Diese Woche mag sich das gegen Transvestiten gerichtet haben, nächstes Mal sind dann vielleicht wieder Mal die Homosexuellen dran, oder ein alternativer Jugendtreff, oder orthodoxe Juden, oder eine muslimische Frau oder Mädchen mit Kopftuch. Oder jemand mit zu dunkler Hautfarbe, den falschen politischen oder persönlichen Überzeugungen oder dem falschen Beruf.
Es kann nämlich irgendwann jeden von uns treffen, je nach Lust und Laune irgendwelcher Bekloppter, die sich längst nicht mehr nur im Internet im Kulturkampf wähnen. Wobei das Wort "wähnen" sicher nicht zufällig mit "Wahn" verwandt ist. Bei diesen Leuten handelt es sich um nichts anderes als tickende Zeitbomben, um potenziell gefährliche Waffen, die nur auf den richtigen Moment für den Einsatz warten. Deswegen ist es ja auch kein Zufall, dass bestimmte Organisationen und Staaten solche Menschen in anderen Ländern unterstützen, sei es durch Geld, durch technische Unterstützung oder durch Strategie- und Taktik-Schulungen. Denn das Ziel ist letztlich immer das Gleiche, egal ob nun von innen oder von außen gesteuert: Polarisierung, Chaos, Gewalt – und wenn möglich Umsturz und Machtergreifung, um die Gesellschaft danach im eigenen Sinn umzubauen.
Statt "Wehret den Anfängen" muss deshalb endlich ein energisches "Schluss damit" kommen, wenn wir nicht eher früher als später lebensgefährliche Zustände wie im Amerika Trumps bekommen wollen. "Schluss damit" – angefangen bei Polizei und Justiz, denn die rechtliche Grundlage, um Online- und anderen Hass zu ahnden, ist vorhanden. "Schluss damit" – für diverse Politiker, die meinen, für Wählerstimmen mit den Extremisten kuscheln oder auf populistische Trittbretter aufspringen zu müssen. "Schluss damit" – für die Tech-Konzerne, die sich eifrig die Taschen mit Werbegeld füllen, aber so gut wie nichts unternehmen, um strafbare Hass-Inhalte zu verhindern oder zu entfernen. "Schluss damit" – auch für jeden einzelnen von uns, der dieser schrittweisen Zerstörung unserer Gesellschaft widerspruchs- und widerstandslos zusieht. Schluss damit.
Boris Schmidt
Guter Kommentar, der zum Nachdenken angeregt.Stellt sich die Frage, wie weit Toleranz gehen muss oder soll.Meiner Meinung nach reicht es aus, LGBTQIA-Menschen so zu akzeptieren, wie sie sind.Das muss man nicht an die große Glocke hängen.Manchmal habe ich den Eindruck, dass es genau umgekehrt ist wie vor 30 oder 40 Jahren.Daß LGBTQIA-Menschen die Normalen sind, und alle anderen gesellschaftliche Außenseiter.Es muss aufgepasst werden, dass das gesellschaftliche Gleichgewicht erhalten bleibt, nicht in Extreme ausartet.Für jeden Lebensentwurf muss Platz sein.Die Aufgabe des Staates ist es, dass jeder in Sicherheit leben kann.Mehr nicht.Der Staat sollte nicht Partei ergreifen für diese oder jene Gruppe.Dann wäre es genau wie früher als die katholische Religion Staatsreligion war und Katholiken bevorzugt wurden.

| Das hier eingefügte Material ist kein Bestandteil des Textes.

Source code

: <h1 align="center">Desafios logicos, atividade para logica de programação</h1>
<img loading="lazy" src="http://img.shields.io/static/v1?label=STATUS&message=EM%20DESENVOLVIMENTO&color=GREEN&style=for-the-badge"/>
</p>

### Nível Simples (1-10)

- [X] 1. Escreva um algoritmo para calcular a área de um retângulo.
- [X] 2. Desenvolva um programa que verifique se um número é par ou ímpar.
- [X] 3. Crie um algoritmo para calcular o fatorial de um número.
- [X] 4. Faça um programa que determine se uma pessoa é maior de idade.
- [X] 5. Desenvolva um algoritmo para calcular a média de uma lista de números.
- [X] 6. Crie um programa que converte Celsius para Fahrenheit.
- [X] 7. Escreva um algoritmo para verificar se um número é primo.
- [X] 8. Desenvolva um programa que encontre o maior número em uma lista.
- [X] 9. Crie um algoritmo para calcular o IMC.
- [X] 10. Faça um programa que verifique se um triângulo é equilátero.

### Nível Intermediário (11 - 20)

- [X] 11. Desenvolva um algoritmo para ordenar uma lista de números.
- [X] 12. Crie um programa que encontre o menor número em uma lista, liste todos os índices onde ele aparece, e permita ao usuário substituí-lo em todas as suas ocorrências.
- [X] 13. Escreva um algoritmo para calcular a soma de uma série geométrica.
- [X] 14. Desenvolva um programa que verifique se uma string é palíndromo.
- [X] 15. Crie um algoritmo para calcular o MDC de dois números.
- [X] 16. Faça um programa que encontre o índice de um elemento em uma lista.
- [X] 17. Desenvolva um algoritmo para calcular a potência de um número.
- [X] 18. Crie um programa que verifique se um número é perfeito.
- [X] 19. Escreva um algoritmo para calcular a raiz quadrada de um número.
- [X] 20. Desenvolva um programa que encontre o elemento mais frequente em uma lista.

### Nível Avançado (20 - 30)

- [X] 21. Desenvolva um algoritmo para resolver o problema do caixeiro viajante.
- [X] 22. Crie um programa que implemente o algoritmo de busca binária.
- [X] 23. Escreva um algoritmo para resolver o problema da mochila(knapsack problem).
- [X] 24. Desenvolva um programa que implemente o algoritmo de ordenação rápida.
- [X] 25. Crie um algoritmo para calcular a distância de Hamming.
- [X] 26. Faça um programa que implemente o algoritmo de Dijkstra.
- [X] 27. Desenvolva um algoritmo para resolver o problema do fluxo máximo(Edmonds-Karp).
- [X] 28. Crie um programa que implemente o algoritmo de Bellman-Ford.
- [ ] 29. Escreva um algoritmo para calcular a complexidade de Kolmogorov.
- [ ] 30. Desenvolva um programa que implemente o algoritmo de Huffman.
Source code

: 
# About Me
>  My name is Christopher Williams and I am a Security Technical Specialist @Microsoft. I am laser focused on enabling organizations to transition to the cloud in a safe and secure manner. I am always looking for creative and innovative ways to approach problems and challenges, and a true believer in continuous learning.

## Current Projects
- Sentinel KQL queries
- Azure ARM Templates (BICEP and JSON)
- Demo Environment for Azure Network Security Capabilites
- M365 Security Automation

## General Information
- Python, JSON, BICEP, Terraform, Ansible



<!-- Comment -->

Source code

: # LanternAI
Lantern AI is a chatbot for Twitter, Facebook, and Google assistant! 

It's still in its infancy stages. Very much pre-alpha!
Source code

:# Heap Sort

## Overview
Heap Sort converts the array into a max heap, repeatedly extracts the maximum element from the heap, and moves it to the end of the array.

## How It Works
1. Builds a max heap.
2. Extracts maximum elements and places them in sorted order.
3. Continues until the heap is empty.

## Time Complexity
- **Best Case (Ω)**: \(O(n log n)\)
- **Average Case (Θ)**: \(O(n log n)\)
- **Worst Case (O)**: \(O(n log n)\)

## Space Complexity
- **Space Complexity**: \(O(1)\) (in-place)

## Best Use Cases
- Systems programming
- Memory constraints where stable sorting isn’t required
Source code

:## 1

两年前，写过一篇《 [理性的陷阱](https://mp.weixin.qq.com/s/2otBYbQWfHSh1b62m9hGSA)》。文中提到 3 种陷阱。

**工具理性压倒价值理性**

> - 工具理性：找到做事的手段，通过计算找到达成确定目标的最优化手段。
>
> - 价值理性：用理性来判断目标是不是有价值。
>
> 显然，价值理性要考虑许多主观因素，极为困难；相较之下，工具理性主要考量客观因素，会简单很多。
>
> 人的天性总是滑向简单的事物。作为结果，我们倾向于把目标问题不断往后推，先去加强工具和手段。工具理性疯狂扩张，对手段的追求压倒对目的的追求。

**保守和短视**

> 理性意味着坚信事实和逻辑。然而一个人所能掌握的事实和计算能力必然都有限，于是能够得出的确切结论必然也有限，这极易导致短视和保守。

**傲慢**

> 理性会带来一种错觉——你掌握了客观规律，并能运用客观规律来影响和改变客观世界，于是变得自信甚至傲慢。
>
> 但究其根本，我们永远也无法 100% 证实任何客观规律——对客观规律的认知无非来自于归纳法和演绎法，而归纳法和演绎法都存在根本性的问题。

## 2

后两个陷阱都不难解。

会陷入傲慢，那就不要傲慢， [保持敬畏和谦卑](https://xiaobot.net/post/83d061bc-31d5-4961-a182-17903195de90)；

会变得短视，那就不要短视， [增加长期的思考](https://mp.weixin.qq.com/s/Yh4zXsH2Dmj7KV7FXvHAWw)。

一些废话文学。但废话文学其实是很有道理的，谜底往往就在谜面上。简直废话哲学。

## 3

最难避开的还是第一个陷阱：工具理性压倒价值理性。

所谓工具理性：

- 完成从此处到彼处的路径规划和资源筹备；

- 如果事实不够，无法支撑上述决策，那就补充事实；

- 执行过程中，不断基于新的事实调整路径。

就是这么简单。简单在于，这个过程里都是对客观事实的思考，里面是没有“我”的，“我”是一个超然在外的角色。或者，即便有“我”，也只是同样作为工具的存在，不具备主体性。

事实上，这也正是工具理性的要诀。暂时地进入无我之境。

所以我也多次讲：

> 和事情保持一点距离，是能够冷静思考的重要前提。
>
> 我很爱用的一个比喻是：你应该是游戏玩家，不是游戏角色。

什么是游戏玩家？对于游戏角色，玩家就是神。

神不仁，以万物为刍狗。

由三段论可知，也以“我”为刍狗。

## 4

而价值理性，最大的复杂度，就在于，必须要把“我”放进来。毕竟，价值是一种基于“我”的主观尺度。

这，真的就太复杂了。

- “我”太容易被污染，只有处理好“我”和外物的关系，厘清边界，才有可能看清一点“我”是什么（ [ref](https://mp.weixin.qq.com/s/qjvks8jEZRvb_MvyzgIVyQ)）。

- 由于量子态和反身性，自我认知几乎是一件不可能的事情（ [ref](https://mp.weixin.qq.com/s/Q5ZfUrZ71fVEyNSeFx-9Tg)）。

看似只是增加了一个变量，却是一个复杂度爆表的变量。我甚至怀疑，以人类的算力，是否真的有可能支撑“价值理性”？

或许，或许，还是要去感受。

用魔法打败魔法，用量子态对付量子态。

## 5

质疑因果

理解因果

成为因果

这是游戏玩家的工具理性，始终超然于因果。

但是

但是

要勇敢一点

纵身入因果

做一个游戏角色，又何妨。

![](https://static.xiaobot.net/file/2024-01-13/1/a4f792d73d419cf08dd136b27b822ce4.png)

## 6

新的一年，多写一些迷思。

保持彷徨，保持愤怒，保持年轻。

Genau aus diesem Grund lehne ich social media (NICHT zu übersetzen mit sozial) ab. Man erlaubt eine perfide Art der anonymen Hetze. Auch wenn man es "nur" für Freunde nutzt, man unterstützt dieses Medium und macht es mit groß. Ich bin ja auch kein Mitglied von rechtextremen Parteien und sage dann: ich hab aber nichts gegen Ausländer und diverse Menschengruppen.
Und Herr Scholzen, es gibt nicht den Gegensatz "Normal" und "Außenseiter", bereits so machen Sie wieder einen Unterschied. Und Sie wollen uns doch wohl nicht erzählen, dass Sie heute angegriffen, beschimpft und bespuckt werden, weil sie "normal" sind?
Werte Frau Van Straelen.
In jeder Gesellschaft gibt es Menschen, die ausgegrenzt werden. Momentan werden zum Beispiel Russen ausgegrenzt. Jeder Russe wird verdächtig, Putin und seine "Spezialoperation" zu unterstützen und für Russland zu spionieren.